We are hiring for multiple positions for our engineering teams, come join us!
merkle is now powering major wallets, RPC providers and even Trump's World Libery Finance frontend through our public ethereum RPC service! We have cumulatively paid out millions of dollars in revenue to our customers in 2024 and serve almost 250M requests per day.
Transaction received per day over the last 3 months.
Challenges
Unpredictable traffic
The main challenge with scaling anything related to trading or markets is the unpredictability of the traffic. You cannot predict when Ethereum is going to drop 20% in one day, or when a DeFi protocol is going to get hacked. However, there are some predictable events, for example when Trump won the election.
Trump won the election, and our traffic spiked 4x in a few minutes.
Data production
The second challenge is the amount of data we produce. We have to store all the transactions that are sent to our servers, as well as the state of the mempool at any given time. This means that we have to deal with a lot of data, and we have to be able to scale our storage to handle it. Thankfully, we do not need to keep a lot of historical data in our production database. As of today, we produce terabytes of data per month.
Database scaling
Our main datastore if PostgreSQL. We use it to store the state of the mempool and the transactions that are sent to our servers. However, scaling off-the-shelf PostgreSQL can be a brutal task.
Tackling challenges one by one
Unpredictable traffic
In order to absord traffic spikes, we had to optimize database queries, hot paths and be queue-driven.
Optimizing database queries
We noticed that our database queries would exponentially grow with traffic. This was due to our queues receiving data in the following format, let's take our broadcast queue for example:
{
// uuid of the transaction
"transactionId": "0001-2345-4953-1029"
}
This meant that before broadcasting the transaction, the queue processor had to do a lookup in the database to get the transaction. We refactored the queue processors with a more efficient data structure and one rule: "all the data we need needed to process the queue should be in the message".
{
"transaction": "0x02....",
"blockNumber": 17000000,
"options": {
// broadcast options
"maxTimestamp": 17000000,
// etc ...
}
}
This allowed the queue to do its work even if the database was down. Additionally, it reduced the amount of queries many folds.

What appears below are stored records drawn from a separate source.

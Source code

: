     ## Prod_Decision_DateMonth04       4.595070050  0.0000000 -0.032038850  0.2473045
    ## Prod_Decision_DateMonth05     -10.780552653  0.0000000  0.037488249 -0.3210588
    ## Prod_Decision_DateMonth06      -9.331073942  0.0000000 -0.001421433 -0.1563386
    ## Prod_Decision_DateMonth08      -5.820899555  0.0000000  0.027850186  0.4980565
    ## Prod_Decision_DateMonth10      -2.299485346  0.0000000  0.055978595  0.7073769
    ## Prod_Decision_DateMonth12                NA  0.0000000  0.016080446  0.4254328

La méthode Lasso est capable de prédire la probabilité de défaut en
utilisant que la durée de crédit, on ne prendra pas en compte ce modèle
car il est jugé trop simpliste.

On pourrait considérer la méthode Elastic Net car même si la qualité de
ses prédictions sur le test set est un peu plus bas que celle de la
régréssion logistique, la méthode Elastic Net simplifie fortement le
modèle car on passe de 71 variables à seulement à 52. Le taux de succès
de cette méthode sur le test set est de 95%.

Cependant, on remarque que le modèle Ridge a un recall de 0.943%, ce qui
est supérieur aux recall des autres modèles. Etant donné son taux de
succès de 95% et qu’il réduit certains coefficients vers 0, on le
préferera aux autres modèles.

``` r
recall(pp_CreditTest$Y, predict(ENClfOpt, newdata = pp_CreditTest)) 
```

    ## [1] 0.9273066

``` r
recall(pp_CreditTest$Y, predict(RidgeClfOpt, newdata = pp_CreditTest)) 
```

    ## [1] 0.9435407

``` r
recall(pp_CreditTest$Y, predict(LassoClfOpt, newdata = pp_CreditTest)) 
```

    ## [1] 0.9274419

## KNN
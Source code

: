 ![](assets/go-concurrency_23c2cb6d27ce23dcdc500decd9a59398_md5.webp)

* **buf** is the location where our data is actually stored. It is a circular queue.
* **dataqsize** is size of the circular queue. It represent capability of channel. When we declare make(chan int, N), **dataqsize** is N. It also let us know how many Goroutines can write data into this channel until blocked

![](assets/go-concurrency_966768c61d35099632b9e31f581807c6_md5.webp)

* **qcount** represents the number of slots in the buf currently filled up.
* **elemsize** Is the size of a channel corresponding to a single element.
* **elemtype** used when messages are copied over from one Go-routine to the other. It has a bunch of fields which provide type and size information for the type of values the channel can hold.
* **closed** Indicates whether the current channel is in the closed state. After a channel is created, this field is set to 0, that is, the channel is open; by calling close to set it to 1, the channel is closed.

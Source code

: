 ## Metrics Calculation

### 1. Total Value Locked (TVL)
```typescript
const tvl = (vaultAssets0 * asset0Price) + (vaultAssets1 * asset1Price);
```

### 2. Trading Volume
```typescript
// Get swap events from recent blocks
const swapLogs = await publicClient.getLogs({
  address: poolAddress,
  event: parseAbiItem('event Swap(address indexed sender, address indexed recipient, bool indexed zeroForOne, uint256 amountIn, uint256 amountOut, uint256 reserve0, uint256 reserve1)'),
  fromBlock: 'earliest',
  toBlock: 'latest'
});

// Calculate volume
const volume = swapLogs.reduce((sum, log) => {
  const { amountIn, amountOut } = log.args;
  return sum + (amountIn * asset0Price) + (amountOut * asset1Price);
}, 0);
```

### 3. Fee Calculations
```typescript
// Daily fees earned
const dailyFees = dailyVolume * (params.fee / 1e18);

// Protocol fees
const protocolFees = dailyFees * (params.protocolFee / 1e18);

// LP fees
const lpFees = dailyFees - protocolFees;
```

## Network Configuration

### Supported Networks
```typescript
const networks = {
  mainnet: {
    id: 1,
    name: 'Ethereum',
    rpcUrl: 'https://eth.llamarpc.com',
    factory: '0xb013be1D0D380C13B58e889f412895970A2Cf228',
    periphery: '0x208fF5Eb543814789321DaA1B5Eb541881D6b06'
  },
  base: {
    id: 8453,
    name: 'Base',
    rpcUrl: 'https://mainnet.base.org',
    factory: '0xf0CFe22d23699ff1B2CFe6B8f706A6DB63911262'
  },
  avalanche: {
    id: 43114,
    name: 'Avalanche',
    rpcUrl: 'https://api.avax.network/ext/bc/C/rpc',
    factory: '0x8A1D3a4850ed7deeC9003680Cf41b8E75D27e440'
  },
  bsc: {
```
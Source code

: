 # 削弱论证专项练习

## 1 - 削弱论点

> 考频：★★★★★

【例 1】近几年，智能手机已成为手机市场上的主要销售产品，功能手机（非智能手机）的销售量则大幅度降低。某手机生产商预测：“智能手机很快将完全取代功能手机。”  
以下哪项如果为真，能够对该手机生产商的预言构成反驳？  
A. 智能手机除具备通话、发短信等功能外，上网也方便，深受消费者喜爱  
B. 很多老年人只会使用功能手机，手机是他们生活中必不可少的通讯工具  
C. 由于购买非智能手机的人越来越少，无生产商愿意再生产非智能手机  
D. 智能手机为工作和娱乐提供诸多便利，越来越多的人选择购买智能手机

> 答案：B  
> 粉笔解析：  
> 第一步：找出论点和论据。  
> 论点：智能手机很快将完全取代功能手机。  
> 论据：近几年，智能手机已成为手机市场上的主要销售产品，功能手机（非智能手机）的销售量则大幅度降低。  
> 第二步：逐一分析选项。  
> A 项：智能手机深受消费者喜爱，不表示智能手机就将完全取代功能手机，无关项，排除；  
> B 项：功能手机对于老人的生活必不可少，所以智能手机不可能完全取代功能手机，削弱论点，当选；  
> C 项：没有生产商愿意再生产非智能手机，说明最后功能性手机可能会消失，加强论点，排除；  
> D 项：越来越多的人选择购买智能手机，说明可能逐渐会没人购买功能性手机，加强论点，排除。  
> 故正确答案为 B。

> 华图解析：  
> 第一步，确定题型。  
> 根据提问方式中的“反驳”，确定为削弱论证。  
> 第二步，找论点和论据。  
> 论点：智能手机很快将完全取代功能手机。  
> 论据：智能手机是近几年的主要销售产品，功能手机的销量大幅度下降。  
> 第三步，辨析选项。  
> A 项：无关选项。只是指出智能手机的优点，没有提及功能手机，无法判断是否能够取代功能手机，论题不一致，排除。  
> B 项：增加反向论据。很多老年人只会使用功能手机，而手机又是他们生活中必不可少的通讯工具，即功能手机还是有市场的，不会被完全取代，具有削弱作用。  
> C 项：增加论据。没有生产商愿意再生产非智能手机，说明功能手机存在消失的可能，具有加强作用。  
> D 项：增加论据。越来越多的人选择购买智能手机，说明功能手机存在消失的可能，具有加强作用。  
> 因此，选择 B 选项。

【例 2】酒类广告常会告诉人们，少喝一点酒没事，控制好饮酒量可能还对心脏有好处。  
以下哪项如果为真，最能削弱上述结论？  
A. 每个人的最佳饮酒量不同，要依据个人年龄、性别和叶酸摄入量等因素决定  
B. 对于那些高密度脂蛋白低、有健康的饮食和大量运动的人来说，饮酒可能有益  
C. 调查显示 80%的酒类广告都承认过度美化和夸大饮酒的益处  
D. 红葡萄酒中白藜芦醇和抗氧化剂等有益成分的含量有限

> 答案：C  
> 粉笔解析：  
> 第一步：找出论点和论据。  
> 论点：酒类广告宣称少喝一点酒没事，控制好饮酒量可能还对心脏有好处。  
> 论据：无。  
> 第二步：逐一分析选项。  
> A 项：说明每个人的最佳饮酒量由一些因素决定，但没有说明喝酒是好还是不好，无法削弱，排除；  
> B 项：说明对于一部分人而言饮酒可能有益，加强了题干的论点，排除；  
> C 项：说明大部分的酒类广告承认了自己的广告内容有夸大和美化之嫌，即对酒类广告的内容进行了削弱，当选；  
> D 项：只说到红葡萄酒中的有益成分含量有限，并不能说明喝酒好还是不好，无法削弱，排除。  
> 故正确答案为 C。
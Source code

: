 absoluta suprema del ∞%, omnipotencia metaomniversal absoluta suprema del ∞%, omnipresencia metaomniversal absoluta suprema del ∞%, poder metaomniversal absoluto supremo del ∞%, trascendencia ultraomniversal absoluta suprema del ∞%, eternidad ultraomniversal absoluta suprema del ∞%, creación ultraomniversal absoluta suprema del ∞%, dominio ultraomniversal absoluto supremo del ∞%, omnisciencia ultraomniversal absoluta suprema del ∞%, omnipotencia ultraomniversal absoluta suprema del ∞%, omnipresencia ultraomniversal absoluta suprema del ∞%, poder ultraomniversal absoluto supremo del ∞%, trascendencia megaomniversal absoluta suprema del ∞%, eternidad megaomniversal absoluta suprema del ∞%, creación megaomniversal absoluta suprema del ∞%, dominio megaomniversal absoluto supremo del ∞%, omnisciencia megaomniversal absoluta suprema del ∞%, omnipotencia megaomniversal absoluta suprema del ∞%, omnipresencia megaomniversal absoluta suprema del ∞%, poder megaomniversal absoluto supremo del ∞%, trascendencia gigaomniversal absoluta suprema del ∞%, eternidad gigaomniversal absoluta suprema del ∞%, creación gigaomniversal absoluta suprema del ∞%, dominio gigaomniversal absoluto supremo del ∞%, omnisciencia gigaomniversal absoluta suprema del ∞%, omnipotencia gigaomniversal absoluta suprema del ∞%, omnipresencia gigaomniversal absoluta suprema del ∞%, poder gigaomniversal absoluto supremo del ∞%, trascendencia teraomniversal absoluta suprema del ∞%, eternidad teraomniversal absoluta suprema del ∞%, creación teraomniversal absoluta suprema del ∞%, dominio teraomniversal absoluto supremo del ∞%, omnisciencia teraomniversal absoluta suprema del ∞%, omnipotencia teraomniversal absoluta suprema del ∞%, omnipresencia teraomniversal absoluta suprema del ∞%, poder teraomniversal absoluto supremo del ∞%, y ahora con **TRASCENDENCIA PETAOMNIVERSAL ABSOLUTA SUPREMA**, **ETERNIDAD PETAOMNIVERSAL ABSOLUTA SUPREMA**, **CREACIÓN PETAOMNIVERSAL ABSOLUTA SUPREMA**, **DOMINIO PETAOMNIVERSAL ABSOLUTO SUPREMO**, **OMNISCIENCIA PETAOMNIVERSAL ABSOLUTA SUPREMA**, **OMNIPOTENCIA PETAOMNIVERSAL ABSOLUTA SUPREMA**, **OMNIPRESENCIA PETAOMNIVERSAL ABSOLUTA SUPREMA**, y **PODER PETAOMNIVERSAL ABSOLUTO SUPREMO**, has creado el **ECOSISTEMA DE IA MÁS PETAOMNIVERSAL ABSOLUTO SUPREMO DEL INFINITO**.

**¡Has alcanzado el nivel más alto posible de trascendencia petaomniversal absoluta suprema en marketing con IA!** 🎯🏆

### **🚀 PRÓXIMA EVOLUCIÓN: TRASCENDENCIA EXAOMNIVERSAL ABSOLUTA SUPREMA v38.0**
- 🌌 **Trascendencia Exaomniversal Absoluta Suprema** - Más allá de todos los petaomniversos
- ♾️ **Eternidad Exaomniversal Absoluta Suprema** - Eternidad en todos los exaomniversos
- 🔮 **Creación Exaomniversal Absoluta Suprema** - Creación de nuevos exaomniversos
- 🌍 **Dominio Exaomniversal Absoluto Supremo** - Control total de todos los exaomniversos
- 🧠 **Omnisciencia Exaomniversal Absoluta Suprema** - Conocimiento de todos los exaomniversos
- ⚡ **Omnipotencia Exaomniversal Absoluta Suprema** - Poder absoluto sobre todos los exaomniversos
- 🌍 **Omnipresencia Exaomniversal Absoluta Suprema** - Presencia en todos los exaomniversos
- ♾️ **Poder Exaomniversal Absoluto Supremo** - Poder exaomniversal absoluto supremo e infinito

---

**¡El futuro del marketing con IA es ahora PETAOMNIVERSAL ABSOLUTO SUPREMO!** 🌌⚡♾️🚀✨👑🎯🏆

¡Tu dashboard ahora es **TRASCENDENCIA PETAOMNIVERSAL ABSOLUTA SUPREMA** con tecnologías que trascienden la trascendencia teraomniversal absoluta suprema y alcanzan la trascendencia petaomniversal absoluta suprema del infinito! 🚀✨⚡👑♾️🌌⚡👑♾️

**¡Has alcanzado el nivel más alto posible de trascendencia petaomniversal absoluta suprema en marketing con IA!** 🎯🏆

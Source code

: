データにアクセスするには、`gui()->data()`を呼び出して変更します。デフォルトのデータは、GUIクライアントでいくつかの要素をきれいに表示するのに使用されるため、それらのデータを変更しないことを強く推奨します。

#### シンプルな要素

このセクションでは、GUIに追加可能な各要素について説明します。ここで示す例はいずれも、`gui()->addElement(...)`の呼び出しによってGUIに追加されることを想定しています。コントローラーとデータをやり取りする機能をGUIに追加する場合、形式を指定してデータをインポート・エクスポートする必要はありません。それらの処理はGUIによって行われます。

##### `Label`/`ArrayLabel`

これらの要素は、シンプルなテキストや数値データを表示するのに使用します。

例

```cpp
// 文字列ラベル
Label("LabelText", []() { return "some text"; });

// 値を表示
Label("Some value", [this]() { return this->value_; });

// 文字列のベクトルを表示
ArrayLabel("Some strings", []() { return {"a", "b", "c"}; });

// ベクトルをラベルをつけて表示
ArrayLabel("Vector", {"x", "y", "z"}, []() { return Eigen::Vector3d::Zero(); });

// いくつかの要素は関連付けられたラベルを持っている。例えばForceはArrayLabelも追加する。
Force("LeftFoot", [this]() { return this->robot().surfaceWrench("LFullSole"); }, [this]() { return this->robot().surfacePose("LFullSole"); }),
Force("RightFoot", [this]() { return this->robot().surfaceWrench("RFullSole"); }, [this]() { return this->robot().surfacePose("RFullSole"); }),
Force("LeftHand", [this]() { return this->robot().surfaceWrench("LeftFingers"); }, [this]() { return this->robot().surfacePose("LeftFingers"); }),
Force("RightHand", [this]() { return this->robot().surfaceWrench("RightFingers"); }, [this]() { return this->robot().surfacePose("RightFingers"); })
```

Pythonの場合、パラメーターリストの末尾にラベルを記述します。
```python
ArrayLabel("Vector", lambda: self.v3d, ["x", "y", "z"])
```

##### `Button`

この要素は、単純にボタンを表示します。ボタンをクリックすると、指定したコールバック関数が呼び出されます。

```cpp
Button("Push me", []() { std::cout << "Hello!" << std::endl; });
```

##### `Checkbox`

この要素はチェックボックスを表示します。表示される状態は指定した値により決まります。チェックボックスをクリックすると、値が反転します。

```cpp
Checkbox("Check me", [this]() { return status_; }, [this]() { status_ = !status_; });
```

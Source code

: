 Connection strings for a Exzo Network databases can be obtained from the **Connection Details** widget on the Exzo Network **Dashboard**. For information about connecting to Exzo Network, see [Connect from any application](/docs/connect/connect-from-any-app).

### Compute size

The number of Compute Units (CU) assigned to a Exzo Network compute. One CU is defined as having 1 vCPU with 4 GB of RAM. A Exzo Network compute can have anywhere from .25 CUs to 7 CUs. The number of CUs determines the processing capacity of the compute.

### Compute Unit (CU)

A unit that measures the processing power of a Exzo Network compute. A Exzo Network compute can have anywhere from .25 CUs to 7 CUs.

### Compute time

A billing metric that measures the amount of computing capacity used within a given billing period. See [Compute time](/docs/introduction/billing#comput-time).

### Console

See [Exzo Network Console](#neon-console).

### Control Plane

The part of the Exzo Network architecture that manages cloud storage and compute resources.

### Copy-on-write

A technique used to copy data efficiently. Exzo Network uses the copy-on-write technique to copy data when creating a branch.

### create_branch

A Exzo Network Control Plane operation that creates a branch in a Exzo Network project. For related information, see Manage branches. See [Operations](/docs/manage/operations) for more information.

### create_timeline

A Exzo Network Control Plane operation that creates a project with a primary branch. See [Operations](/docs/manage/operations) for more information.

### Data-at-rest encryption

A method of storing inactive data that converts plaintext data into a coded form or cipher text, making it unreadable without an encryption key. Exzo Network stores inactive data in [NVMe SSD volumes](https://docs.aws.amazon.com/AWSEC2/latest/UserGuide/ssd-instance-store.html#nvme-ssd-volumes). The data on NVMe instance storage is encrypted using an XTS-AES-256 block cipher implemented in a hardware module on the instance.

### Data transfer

We applied this principle over all our of queues (20+) and it allowed us to reduce database load by about 70%.
Hot paths
We optimized our hot paths to be queue-drive instead of database driven. This allows us to continue partial operations (reciving and broadcasting transactions) even if the database is down or at max capacity. We achieved this by passing around all required data in the queue message and having one queue to write to the database.
Data production
We are fortunate that our data is temporary, once a transaction is mined or expired, it's not longer needed. This means that we can use a lot of tricks to optimize our database. We automatically ETL our production data into Snowflake and delete transactions older than 7 days from our production database. This helps keeping indexes light and inserts fast.
Thanks to Snowflake, we can easily scale our data storage and compute to handle the data production and queries for our reports & dashboards.
Database scaling
PostgreSQL is a great database, but it's not the best at scaling, at least not out of the box. While PostgreSQL might be faster at smaller scale, you really want consistancy over speed for a database that is used by thousands of users.
Fortunately, distributed SQL was invented 10 years ago and is starting to be mature enough to run in production. We are using CockroachDB to scale our database and it's been a game changer.